(Saved data entries)
————————

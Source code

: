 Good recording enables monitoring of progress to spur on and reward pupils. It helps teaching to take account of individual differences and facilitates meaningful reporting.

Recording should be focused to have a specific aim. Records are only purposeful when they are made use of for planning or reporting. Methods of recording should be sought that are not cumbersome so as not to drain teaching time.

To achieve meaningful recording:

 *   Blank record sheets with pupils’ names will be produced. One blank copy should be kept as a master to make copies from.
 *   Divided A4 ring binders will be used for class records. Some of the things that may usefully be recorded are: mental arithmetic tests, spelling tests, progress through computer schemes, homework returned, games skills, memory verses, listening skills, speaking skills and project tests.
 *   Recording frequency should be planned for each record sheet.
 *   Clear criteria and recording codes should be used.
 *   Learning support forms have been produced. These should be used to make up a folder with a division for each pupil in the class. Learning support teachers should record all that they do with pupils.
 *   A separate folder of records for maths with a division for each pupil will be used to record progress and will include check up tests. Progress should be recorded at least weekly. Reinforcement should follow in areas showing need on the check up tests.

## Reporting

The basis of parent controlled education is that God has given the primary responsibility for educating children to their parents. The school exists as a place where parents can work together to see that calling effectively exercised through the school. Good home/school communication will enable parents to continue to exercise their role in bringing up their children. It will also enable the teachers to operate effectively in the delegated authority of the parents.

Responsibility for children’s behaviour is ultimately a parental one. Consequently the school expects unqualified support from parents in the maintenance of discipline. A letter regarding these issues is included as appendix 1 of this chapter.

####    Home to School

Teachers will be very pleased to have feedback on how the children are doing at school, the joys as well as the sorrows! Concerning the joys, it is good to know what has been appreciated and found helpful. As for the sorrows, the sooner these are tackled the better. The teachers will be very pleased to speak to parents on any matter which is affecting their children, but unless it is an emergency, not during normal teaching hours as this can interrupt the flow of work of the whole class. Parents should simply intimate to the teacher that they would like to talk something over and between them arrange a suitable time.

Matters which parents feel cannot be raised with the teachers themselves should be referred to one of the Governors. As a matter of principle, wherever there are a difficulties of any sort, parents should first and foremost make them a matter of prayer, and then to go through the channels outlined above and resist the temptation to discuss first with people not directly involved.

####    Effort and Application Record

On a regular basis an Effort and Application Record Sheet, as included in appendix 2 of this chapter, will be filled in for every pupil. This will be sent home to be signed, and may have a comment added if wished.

————————

### Assignment
Make a copy of each line in the records that has the word "matter".

### Result below
Teachers will be very pleased to have feedback on how the children are doing at school, the joys as well as the sorrows! Concerning the joys, it is good to know what has been appreciated and found helpful. As for the sorrows, the sooner these are tackled the better. The teachers will be very pleased to speak to parents on any matter which is affecting their children, but unless it is an emergency, not during normal teaching hours as this can interrupt the flow of work of the whole class. Parents should simply intimate to the teacher that they would like to talk something over and between them arrange a suitable time.
Matters which parents feel cannot be raised with the teachers themselves should be referred to one of the Governors. As a matter of principle, wherever there are a difficulties of any sort, parents should first and foremost make them a matter of prayer, and then to go through the channels outlined above and resist the temptation to discuss first with people not directly involved.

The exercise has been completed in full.